Clifford Lowell, MD, PhD

The Lowell laboratory studies tyrosine kinase and phosphatase based signal transduction in innate immune cells. Our general approach involves examination of innate immune function in knockout mice lacking various members of the Src-family or Syk family of tyrosine kinases. Many of these studies also involve use of mice lacking these kinases in specific hematopoietic lineages, such as neutrophils, macrophages or DCs, generated through Cre/Lox technology. We have also used this approach to study other tyrosine kinases (Pyk2/Fak) and intracellular signaling molecules (WASp, STIM1, STIM2) in innate immune cells.

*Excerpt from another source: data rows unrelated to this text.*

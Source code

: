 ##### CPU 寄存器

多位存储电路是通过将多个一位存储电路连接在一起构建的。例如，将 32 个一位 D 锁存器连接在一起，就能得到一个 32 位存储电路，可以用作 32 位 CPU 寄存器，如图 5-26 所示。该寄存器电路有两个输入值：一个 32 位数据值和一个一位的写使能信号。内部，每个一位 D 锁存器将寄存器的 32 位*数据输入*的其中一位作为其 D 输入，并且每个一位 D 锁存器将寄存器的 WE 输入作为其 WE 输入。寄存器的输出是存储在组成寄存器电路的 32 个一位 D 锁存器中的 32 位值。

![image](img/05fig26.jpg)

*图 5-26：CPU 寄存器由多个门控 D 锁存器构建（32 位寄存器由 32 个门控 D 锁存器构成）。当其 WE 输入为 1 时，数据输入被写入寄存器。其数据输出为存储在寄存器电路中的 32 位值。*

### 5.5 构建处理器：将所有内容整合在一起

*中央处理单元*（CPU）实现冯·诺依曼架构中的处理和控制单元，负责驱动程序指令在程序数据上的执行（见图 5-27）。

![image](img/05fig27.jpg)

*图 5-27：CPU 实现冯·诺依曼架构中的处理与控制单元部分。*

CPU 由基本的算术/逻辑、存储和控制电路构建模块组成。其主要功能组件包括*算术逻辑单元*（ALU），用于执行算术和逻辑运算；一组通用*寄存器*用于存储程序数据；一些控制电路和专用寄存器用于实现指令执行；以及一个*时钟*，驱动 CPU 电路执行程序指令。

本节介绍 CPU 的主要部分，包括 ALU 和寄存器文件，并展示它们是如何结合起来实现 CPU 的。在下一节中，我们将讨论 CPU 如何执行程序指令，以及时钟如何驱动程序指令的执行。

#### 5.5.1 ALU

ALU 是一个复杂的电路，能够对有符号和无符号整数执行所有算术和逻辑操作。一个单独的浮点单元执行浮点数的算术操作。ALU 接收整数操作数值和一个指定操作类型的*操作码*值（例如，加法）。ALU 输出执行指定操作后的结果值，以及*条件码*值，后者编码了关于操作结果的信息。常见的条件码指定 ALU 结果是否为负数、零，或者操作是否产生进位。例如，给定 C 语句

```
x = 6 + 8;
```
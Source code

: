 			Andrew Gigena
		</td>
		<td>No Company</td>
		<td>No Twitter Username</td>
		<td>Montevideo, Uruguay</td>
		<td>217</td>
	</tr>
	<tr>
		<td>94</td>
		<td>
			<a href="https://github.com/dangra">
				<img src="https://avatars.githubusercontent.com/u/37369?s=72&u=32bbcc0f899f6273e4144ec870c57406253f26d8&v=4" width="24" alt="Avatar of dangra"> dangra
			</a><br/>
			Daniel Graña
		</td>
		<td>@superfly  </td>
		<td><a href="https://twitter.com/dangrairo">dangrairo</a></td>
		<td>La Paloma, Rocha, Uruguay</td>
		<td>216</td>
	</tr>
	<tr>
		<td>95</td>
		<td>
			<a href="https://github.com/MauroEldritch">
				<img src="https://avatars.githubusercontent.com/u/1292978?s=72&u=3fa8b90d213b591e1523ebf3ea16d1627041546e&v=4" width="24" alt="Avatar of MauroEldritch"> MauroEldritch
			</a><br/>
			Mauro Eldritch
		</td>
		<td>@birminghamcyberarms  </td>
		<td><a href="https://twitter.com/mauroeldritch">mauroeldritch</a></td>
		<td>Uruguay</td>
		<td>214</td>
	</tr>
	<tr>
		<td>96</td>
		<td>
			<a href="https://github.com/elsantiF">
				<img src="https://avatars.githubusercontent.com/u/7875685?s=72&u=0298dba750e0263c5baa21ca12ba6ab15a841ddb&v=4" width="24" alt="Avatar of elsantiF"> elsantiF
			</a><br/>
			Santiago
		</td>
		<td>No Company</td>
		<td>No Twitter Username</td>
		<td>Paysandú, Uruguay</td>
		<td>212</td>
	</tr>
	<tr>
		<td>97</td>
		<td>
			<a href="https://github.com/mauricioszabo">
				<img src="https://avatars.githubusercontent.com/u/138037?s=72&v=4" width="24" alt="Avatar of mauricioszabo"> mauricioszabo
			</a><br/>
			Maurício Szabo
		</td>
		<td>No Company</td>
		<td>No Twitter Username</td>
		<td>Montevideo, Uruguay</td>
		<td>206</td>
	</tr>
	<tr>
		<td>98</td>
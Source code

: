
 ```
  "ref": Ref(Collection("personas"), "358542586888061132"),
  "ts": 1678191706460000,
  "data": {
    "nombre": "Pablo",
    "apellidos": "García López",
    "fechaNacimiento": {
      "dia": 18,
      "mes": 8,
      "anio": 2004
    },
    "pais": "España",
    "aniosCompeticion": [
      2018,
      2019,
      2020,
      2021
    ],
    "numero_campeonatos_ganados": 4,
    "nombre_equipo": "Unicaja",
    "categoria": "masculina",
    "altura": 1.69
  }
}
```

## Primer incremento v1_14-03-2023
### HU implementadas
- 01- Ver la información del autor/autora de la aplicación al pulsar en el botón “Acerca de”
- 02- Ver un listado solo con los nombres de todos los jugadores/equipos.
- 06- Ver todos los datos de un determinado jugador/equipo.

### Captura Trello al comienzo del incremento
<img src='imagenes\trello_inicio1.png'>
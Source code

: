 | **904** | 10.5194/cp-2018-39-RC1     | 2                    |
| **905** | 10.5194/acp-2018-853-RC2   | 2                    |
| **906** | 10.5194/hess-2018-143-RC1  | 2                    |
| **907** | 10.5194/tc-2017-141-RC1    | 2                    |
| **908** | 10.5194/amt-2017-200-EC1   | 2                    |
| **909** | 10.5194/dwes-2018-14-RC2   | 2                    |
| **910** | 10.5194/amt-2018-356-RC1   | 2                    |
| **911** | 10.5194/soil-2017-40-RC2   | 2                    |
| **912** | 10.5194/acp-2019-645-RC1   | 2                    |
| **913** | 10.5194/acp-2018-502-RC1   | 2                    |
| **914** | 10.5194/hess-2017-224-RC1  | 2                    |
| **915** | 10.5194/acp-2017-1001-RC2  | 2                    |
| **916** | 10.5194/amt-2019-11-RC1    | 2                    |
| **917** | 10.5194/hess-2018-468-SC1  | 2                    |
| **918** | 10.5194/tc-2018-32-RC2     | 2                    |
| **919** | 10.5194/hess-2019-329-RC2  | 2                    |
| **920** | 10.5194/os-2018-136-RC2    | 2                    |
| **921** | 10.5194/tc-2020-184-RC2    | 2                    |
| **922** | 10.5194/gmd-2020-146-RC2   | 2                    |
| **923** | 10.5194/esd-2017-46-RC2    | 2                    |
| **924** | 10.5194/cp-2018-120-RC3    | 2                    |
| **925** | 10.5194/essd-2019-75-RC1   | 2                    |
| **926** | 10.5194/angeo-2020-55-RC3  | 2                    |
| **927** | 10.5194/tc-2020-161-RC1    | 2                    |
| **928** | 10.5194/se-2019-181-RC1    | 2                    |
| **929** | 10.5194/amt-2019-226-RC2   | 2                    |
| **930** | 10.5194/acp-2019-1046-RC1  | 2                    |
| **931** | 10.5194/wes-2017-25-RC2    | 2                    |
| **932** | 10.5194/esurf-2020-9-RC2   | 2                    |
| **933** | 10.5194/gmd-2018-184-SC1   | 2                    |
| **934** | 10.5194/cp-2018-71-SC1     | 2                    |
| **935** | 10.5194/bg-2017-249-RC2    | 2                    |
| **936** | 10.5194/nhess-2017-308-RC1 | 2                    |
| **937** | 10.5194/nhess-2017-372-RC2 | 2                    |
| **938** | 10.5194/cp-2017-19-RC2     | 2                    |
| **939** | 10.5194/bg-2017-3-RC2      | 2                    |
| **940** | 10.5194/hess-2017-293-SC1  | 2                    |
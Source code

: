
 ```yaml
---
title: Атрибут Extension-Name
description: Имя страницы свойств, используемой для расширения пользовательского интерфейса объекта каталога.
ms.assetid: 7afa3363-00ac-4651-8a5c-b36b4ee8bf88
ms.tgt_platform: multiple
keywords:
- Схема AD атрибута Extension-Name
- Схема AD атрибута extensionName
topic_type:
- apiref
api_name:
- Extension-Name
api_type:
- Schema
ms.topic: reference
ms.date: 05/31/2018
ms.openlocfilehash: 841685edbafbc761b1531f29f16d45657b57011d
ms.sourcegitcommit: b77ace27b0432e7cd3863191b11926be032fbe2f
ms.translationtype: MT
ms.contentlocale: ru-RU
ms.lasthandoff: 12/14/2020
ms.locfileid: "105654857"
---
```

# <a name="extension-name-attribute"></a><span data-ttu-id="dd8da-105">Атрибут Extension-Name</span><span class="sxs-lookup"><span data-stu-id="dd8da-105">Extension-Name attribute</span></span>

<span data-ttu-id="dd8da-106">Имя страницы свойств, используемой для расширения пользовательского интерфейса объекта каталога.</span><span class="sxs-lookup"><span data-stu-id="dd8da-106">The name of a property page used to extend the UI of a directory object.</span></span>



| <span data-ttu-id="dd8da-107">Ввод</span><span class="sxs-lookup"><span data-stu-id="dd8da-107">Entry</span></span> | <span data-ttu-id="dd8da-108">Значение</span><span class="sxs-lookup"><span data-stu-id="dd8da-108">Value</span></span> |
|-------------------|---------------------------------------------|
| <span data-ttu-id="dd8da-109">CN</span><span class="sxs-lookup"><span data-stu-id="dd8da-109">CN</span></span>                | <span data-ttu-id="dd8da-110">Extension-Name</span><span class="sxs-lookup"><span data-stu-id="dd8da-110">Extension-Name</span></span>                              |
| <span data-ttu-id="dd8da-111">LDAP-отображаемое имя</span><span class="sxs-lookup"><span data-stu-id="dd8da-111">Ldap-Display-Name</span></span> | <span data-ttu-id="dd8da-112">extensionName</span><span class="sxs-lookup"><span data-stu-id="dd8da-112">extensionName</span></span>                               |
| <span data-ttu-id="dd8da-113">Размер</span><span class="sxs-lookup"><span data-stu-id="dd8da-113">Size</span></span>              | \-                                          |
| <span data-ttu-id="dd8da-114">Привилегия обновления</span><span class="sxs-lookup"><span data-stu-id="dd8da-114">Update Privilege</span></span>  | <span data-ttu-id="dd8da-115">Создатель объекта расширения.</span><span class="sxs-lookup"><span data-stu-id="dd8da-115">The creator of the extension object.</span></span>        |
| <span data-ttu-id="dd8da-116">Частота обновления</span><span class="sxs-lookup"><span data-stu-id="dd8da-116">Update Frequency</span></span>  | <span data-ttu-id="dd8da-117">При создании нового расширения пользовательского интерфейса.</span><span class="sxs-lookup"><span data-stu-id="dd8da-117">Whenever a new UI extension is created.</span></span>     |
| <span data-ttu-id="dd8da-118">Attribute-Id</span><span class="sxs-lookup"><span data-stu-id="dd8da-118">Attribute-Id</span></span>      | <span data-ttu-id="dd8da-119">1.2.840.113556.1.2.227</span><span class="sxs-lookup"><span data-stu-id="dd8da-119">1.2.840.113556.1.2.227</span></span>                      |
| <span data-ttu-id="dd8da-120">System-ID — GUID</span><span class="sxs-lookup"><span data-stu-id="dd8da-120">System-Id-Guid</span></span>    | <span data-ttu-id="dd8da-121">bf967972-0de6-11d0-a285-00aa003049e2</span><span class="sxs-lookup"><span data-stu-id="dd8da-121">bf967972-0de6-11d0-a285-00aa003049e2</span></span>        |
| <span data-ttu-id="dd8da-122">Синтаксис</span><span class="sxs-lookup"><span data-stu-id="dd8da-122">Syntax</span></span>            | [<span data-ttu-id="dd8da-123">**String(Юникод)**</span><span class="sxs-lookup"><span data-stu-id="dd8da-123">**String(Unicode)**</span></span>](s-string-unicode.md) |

Our major findings have illuminated the function of Src-family and Syk kinases in leukocyte integrin signaling – loss of these kinases results in significant defects in inflammatory and host defense functions mediated by integrins. We have found that leukocyte integrin signaling utilizes the same intracellular pathways initiated by classical immunoreceptors (such as FcγRs) by co-opting ITAM-containing adapter proteins. We have also demonstrated the important ways these kinases regulate innate immune cells in the setting of autoimmune and inflammatory diseases, using the Lyn kinase-deficient model. Ongoing studies also involve examination of cytoplasmic tyrosine phosphatases (mainly SHP1) in the counter regulation tyrosine kinases, especially in the setting of hematopoietic malignancy and inflammatory disease. Recent publications highlight the role of SHP1, as a negative regulator of anti-tumor immunity, as well as the role of integrin signaling adapter protein SKAP2 in human autoimmune disease, in particular type 1 diabetes. Publications total = 228; h-index 97.